A flatter demand profile eases the strain on power plants, reduces the need to invest in seasonal peaking capacity, and helps accommodate low marginal cost generators. Creating incentives around common demand patterns is a more durable approach to tackling daily and seasonal swings in demand that stress the electricity supply.
What Type of Market is Best?
Differing Market Mechanisms
Electricity markets are political battlegrounds. There is a constant tension between efficient markets and goals like helping favored entities, using specific generation sources, or maintaining excess capacity. Capacity markets where qualifying generators get paid for existing are one tool. PJM has the most famous capacity market. It doles out several billion dollars each year. The idea is to make sure there is capacity available for peak events. Many of these plants receiving payments didn't run during winter storm Elliot, and PJM is fining them for poor performance.
The most famous alternative is ERCOT's energy-only market. Electricity prices alone provide the incentive for producers to increase supply. ERCOT also has tools to maintain supply and reserves like a stealth capacity market, but the margin is typically lower than PJM. The energy-only model is less prone to manipulation but took a reputation hit after winter storm Uri.
The beauty of energy-only is that generators automatically get paid when the grid needs them the most, and they miss out on the most profitable hours if they can't run. A peaker plant in Texas might make all of its yearly profit in a few hours. Electricity traders offer hedging that can spread these earnings over time. The signal is much more direct than capacity payments or fines and is technology-neutral.
The Case for Energy Only Markets
An alternative view of ERCOT's reliability woes during Uri could be that the grid was uniquely vulnerable to extreme winter weather as it shifted away from coal to gas/wind but before significant amounts of batteries came online. Texas's lack of connections to the wider US grid also hampered its ability to import electricity.
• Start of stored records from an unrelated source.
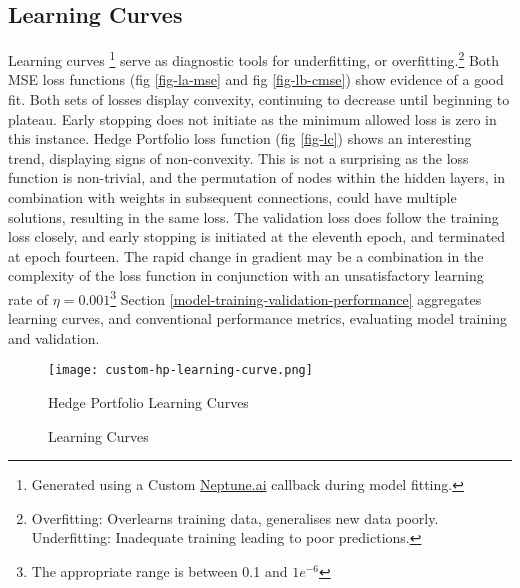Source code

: \documentclass[12pt]{article}
\begin{document}
\subsection{Learning Curves}
Learning curves 
\footnote{Generated using a Custom \href{https://neptune.ai/}{Neptune.ai} callback during model fitting.}
serve as diagnostic tools for underfitting, or overfitting.\footnote{Overfitting: Overlearns training data, generalises new data poorly. Underfitting: Inadequate training leading to poor predictions.}
Both MSE loss functions (fig \ref{fig-la-mse} and fig \ref{fig-lb-cmse}) show evidence of a good fit. 
Both sets of losses display convexity, continuing to decrease until beginning to plateau. 
Early stopping does not initiate as the minimum allowed loss is zero in this instance.
Hedge Portfolio loss function (fig \ref{fig-lc}) shows an interesting trend, displaying signs of non-convexity.
This is not a surprising as the loss function is non-trivial, and the permutation of nodes within the hidden layers,
in combination with weights in subsequent connections, could have multiple solutions, resulting in the same loss.
The validation loss does follow the training loss closely, and early stopping is initiated at the eleventh epoch, and terminated at epoch fourteen.
The rapid change in gradient may be a combination in the complexity of the loss function in conjunction with an unsatisfactory learning rate of $\eta = 0.001$\footnote{The appropriate range is between 0.1 and $1e^{-6}$}
Section \ref{model-training-validation-performance} aggregates learning curves, and conventional performance metrics, evaluating model training and validation.

\begin{figure}[H]
	\centering
    \texttt{[image: custom-hp-learning-curve.png]}
	\caption{Hedge Portfolio Learning Curves}
	\label{fig:hp-lc}
  \end{figure}
\begin{figure}[H]
	\centering
    \vfill
    \caption{Learning Curves}
    \label{fig:mse-learning-curves}
  \end{figure}
 
\end{document}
Other market structures with high natural gas market share without many batteries are also vulnerable to load shedding, as seen with Elliot. Energy-only markets deserve more consideration, especially with rapid supply additions and load growth.
Some benefits of energy-only markets are:
Faster Adoption of New Technology
Monopoly utilities have little incentive to adopt new technology. Almost any wholesale market will create better opportunities for new technologies. Energy-only markets are often the most accommodating because they lack the complicated rules and subsidies seen in capacity markets that may not fit well with new generation.
The incredibly successful "Beyond Coal" campaign was only possible because independent power producers building alternative power plants provided the data to show state regulators that utility models were biased towards new coal power plants.
Faster Deployment of New Resources
ERCOT uses "connect and manage" to add new capacity. Power plant developers apply for a location and pay for their local connection to the grid. ERCOT reserves the right to curtail production if there is grid congestion. The developer assumes the risk of curtailment, but the interconnection process is faster than any other grid operator.
Most grid operators use a more involved interconnection process. They study how a new power plant will impact the entire system with the goal of very little curtailment. Developers can be on the hook for transmission upgrades far from their proposed facility to alleviate any chance of congestion. Capacity markets aren't effective without these studies because grid congestion could prevent participants from selling power. Connecting new power plants is slower and more expensive.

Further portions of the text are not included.